Genome-wide association study (GWAS)
We identified single nucleotide polymorphisms (SNPs) associated with each trait using EMMA (24) predicting breed-average behavioral traits as a function of breed-average allele frequency and a polynomial term for the log of breed-average body weight. EMMA models were fit using the EMMREML R package (47). We included a 2nd order polynomial term for log body weight because preliminary analyses revealed non-linear associations between breed-average weight and behavior that were best described using a polynomial term. We only included SNPs with a median minor allele frequency across breeds ≥ 0. 05 (Hayward et al.: 127,970 SNPs; Parker et al. 110,096 SNPs). GWAS analyses were conducted separately with each genetic dataset, and the resulting p values were combined across datasets using meta-analysis (Fisher’s method), first at the level of the SNP (109,780 overlapping SNPs), and then at the level of the gene. Combined p values were Bonferroni corrected for identification of genes associated with behavioral traits, and false discovery rate (FDR) corrected for enrichment analyses (48). Our primary analyses were restricted to SNPs located in genes (Table S3), but we report supplemental analyses that associated SNPs with the nearest gene within 20kb (Table S7 (49)). To derive gene-level p values from the GWAS, we combined (FDR corrected) p values from multiple SNPs associated with the same gene using meta-analysis (Fisher’s method).

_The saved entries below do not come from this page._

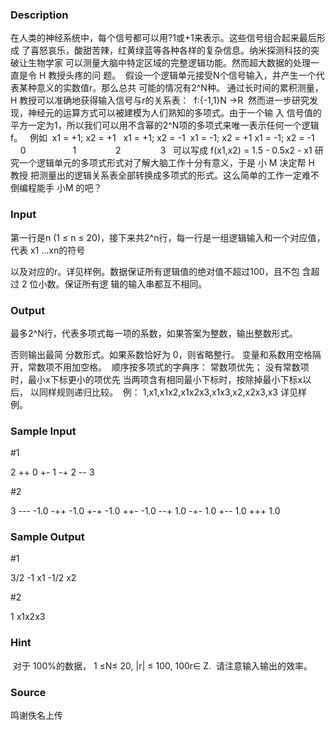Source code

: 
### Description
在人类的神经系统中，每个信号都可以用?1或+1来表示。这些信号组合起来最后形成 了喜怒哀乐，酸甜苦辣，红黄绿蓝等各种各样的复杂信息。纳米探测科技的突破让生物学家 可以测量大脑中特定区域的完整逻辑功能。然而超大数据的处理一直是令 H 教授头疼的问 题。
 假设一个逻辑单元接受N个信号输入，并产生一个代表某种意义的实数值r。那么总共 可能的情况有2^N种。
通过长时间的累积测量， H 教授可以准确地获得输入信号与r的关系表：
 f:{-1,1}N →R  然而进一步研究发现，神经元的运算方式可以被建模为人们熟知的多项式。由于一个输 入
信号值的平方一定为1，所以我们可以用不含幂的2^N项的多项式来唯一表示任何一个逻辑f。 
 例如
 x1 = +1; x2 = +1   x1 = +1; x2 = -1  x1 = -1; x2 = +1 x1 = -1; x2 = -1
        0                   1                2                3  
可以写成 f(x1,x2) = 1.5 - 0.5x2 - x1 研究一个逻辑单元的多项式形式对了解大脑工作十分有意义，于是
小 M 决定帮 H 教授 把测量出的逻辑关系表全部转换成多项式的形式。这么简单的工作一定难不倒编程能手
小M 的吧？ 
### Input
第一行是n (1 ≤ n ≤ 20)，接下来共2^n行，每一行是一组逻辑输入和一个对应值，代表 x1 …xn的符号

以及对应的r。详见样例。数据保证所有逻辑值的绝对值不超过100，且不包 含超过 2 位小数。保证所有逻
辑的输入串都互不相同。 

### Output
最多2^N行，代表多项式每一项的系数，如果答案为整数，输出整数形式。

否则输出最简 分数形式。如果系数恰好为 0，则省略整行。
变量和系数用空格隔开，常数项不用加空格。 
顺序按多项式的字典序：
常数项优先；
没有常数项时，最小x下标更小的项优先
当两项含有相同最小下标时，按除掉最小下标x以后，
以同样规则递归比较。
 例： 1,x1,x1x2,x1x2x3,x1x3,x2,x2x3,x3 详见样例。 

### Sample Input
#1

2 
++ 0 
+- 1 
-+ 2 
-- 3  


#2

3 
--- -1.0 
-++ -1.0 
+-+ -1.0 
++- -1.0 
--+ 1.0 
-+- 1.0 
+-- 1.0 
+++ 1.0  
### Sample Output
#1

3/2
-1 x1 
-1/2 x2

#2

1 x1x2x3
### Hint
 对于 100%的数据， 1 ≤N≤ 20, |r| ≤ 100, 100r∈ Z. 
请注意输入输出的效率。 

### Source
鸣谢佚名上传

Gene Ontology Enrichment Analyses
Enrichment analyses were conducted using gene ontology (GO), and tests of tissue-specific gene expression. GO enrichment analyses were conducted using a Fisher Exact Test and the ‘weight01’ algorithm in the topGO R package (50), with ENSEMBL gene identifiers mapped to GO terms using the biomaRt R package (51, 52). Genes were included as significant if the FDR corrected p value for the gene was ≤ 0.05. Our primary GO analyses were restricted to gene-level p values derived from meta-analysis of SNPs in the gene (Table S6). The results of complementary analyses using SNPs within 20kb of the nearest gene are shown in Table S8. The network structure for GO terms in Figure 3 was generated using Resnik’s similarity measure, as implemented in NaviGO (53).
Tissue enrichment
Tissue enrichment was assessed using the TissueEnrich R package (54). Data on tissue-specific gene expression in dogs were compiled from a study of gene expression in 10 tissues from a sample of four dogs (36). Microarray expression data was averaged across dogs, and across probes in cases where genes were mapped to more than one probe. Tissue-specific genes were defined using the algorithm from Uhlén et al. (37), and a threshold of 3-fold higher expression in a particular tissue as a cutoff for classification as tissue-specific. Enrichment tests were corrected for multiple hypothesis testing using the method described by Benjamini & Hochberg (48). The results of tissue-specific enrichment analyses using SNPs mapped to the nearest gene within 20kb are shown in Figure S6.
Author contributions
ELM and NSM analyzed the data. ELM, NSM, BMV and JAS wrote the paper. The authors declare no competing interests. C-BARQ data are available from serpell{at}vet.upenn.edu and genetic data used in these analyses are available from https://datadryad.org/resource/doi:10.5061/dryad.266k4 and GEO accession numbers: GSE90441, GSE83160, GSE70454, and GSE96736.
Acknowledgements
We thank X. Zhou for helpful comments regarding analysis and A. Boyko and H. Parker for discussion of data from their labs.